Within the records, tally the lines that contain "它没有爆炸" and reply with that number only.

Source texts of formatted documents
○ ○ ○ ○ ○ ○ ○

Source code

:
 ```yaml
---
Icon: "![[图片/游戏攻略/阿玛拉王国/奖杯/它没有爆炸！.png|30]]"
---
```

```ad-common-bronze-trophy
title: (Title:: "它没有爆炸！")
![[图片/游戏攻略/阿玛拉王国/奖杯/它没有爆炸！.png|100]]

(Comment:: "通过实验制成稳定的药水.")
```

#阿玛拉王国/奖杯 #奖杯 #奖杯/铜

○ ○ ○ ○ ○ ○ ○

#### [Response area]
3